Title: | Feature Attributions for ClusTering |
---|---|
Description: | We present 'FACT' (Feature Attributions for ClusTering), a framework for unsupervised interpretation methods that can be used with an arbitrary clustering algorithm. The package is capable of re-assigning instances to clusters (algorithm agnostic), preserves the integrity of the data and does not introduce additional models. 'FACT' is inspired by the principles of model-agnostic interpretation in supervised learning. Therefore, some of the methods presented are based on 'iml', a R Package for Interpretable Machine Learning by Christoph Molnar, Giuseppe Casalicchio, and Bernd Bischl (2018) <doi:10.21105/joss.00786>. |
Authors: | Henri Funk [aut, cre], Christian Scholbeck [aut, ctb], Giuseppe Casalicchio [aut, ctb] |
Maintainer: | Henri Funk <[email protected]> |
License: | LGPL-3 |
Version: | 0.1.1 |
Built: | 2024-11-20 04:21:52 UTC |
Source: | https://github.com/henrifnk/fact |
A ClustPredictor
object holds any unsupervised clustering algorithm
and the data to be used for analyzing the model. The interpretation methods
in the FACT
package need the clustering algorithm to be wrapped in a
ClustPredictor
object.
A Cluster Predictor object is a container for the unsupervised prediction model and the data. This ensures that the clustering algorithm can be analyzed in a robust way. The Model inherits from iml::Predictor Object and adjusts this Object to contain unsupervised Methods.
iml::Predictor
-> ClustPredictor
type
character(1)
Either partition for cluster assignments or prob
for soft labels. Can be decided by chosen by the
user when initializing the object. If NULL
,
it checks the the dimensions of y
.
cnames
character
Is NULL
, if hard labeling is used. If soft
labels are used, column names of y
are being
transferred.
new()
Create a ClustPredictor object
ClustPredictor$new( model = NULL, data = NULL, predict.function = NULL, y = NULL, batch.size = 1000, type = NULL )
model
any
The trained clustering algorithm. Recommended
are models from mlr3cluster
. For other
clustering algorithms predict functions need to
be specified.
data
data.frame
The data to be used for analyzing the prediction model. Allowed column
classes are: numeric, factor, integer, ordered and character
predict.function
function
The function to assign newdata. Only needed if
model
is not a model from mlr3cluster
. The
first argument of predict.fun
has to be the
model, the second the newdata
:
function(model, newdata)
y
any
A integer vector representing the assigned
clusters or a data.frame representing the
soft labels per cluster assigned in columns.
batch.size
numeric(1)
The maximum number of rows to be input the model for prediction at once.

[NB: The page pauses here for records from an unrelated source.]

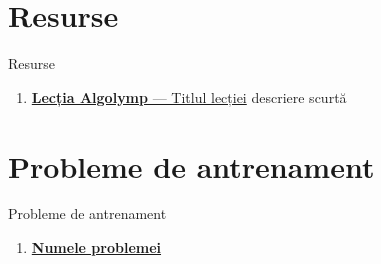\documentclass{beamer}
\begin{document}
\section{Resurse}

\begin{frame}[t]{Resurse}
  \begin{enumerate}
    \item \href{URL}{\textbf{Lecția Algolymp} --- Titlul lecției}
          \textemdash{} descriere scurtă
  \end{enumerate}
\end{frame}

\section{Probleme de antrenament}

\begin{frame}[t]{Probleme de antrenament}
  \begin{enumerate}
    \item \href{URL}{\textbf{Numele problemei}}
  \end{enumerate}
\end{frame}
\end{document}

Currently only respected for SMART.
type
character(1)
)
This argument is passed to the prediction
function of the model. For soft label
predictions, use type="prob"
. For hard label
predictions, use type="partition"
. Consult
the documentation or definition of the
clustering algorithm you use to find which type
options you have.
clone()
The objects of this class are cloneable with this method.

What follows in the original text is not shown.